Dizem que um mal nunca vem só. Que quando ainda estamos a tentar perceber a dimensão da adversidade, logo surge a cabecinha do demónio por detrás da ponta do iceberg, pronto a infernizar-nos mais a vida. “Infernizar” é coisa que os demónios fazem reconhecidamente bem. E, acreditem, o iceberg é bem maior do que aquilo que conseguimos depreender à primeira vista. Perguntem ao Di Caprio e aos outros desgraçados do Titanic. Ao contrário das coisas boas, cuja utilidade percebida parece decrescer com a repetição, as coisas más tendem a aumentar o seu nível de desconforto à medida que se sucedem. O mal tem destas coisas maléficas. E a cabecinha do demónio demonstra uma capacidade indiscutível para engendrar maldades. Algum sentido empreendedor, também: reconhecendo o potencial sinergético, estabeleceu um protocolo com o Murphy da Lei de Murphy; esta parceria tem produzido sumptuosos frutos de pessimismo, traduzidos em sabores tão diversificados como o azar, a desilusão, a dor e a tristeza, que só valorizam ambos. Senão, atente-se: quantas vezes receámos que as coisas corressem mal e elas correram mesmo? E quantas vezes, depois de comprovarmos o mal que se nos abateu, tememos que pudesse ser pior… e acaba mesmo por ser?

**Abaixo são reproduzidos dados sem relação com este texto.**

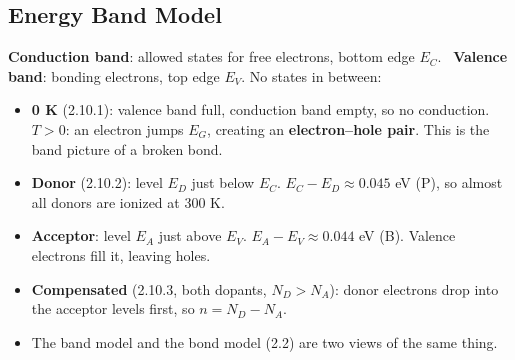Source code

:     \subsection[2.10]{Energy Band Model}
    \textbf{Conduction band}: allowed states for free electrons, bottom edge $E_C$. \ \textbf{Valence band}: bonding electrons, top edge $E_V$. No states in between: 
    \\[2pt]
    {\centering
    \newcommand{\bandbase}{%
        \fill[gray!20] (0,1.15) rectangle (1.3,1.5);
        \fill[gray!20] (0,0) rectangle (1.3,0.35);
        \draw[thick] (0,1.15) -- (1.3,1.15); \draw[thick] (0,0.35) -- (1.3,0.35);
        \node[left, inner sep=1pt] at (0,1.15) {\tiny$E_C$};
        \node[left, inner sep=1pt] at (0,0.35) {\tiny$E_V$};}
    \par}
    \begin{itemize}
        \item \textbf{0 K} (2.10.1): valence band full, conduction band empty, so no conduction. \textbf{$T > 0$}: an electron jumps $E_G$, creating an \textbf{electron--hole pair}. This is the band picture of a broken bond. 
        \item \textbf{Donor} (2.10.2): level $E_D$ just below $E_C$. $E_C - E_D \approx 0.045$ eV (P), so almost all donors are ionized at 300 K.
        \item \textbf{Acceptor}: level $E_A$ just above $E_V$. $E_A - E_V \approx 0.044$ eV (B). Valence electrons fill it, leaving holes.
        \item \textbf{Compensated} (2.10.3, both dopants, $N_D > N_A$): donor electrons drop into the acceptor levels first, so $n = N_D - N_A$.
        \item The band model and the bond model (2.2) are two views of the same thing.
    \end{itemize}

Estás indignado porque os impostos voltaram a subir? Então prepara-te porque vão criar uma sobretaxa adicional qualquer, precisamente a pensar em ti. Estás chateado porque o carro não pega e vais chegar atrasado? Então ainda hás-de ficar pior quando vires que a conta do mecânico inclui outras coisas que nem suspeitavas que o carro tinha. Estás piurso porque o chefe agendou uma reunião para o final da tarde, quando tinhas previsto sair mais cedo? Então ficarás de rastos quando souberes que ele está a prever deportar-te para Angola. Estás inconsolável porque a tua equipa perdeu injustamente contra o rival, depois de uma arbitragem tendenciosa? Então fica a saber que o teu melhor jogador contraiu uma lesão que o vai arredar durante o resto da temporada. Estás deprimido porque a tua namorada te rejeita sexo e parece andar a ignorar-te? Então até vais ficar petrificado quando descobrires que ela anda a fornicar com o instrutor do ginásio na tua própria cama. Bolas, não podíamos ficar apenas com um simples mal, que já é mau que baste, porque é que as circunstâncias insistem em punir-nos com redobrada malvadez? O mal vem, no mínimo, aos pares; não é como as cerejas, luvas, sapatos, mamas ou colhões, que vêm aos pares e, salvo algum fenómeno, não se estendem para além da dupla; não é como o bem, que às vezes só vem parcelado em pequeninas coisas boas, meros fogachos de algo que se desejava inteiro e na sua plenitude; não, o mal entra de rompante e tem uma força própria que te ataca rapidamente em mais que um nervo.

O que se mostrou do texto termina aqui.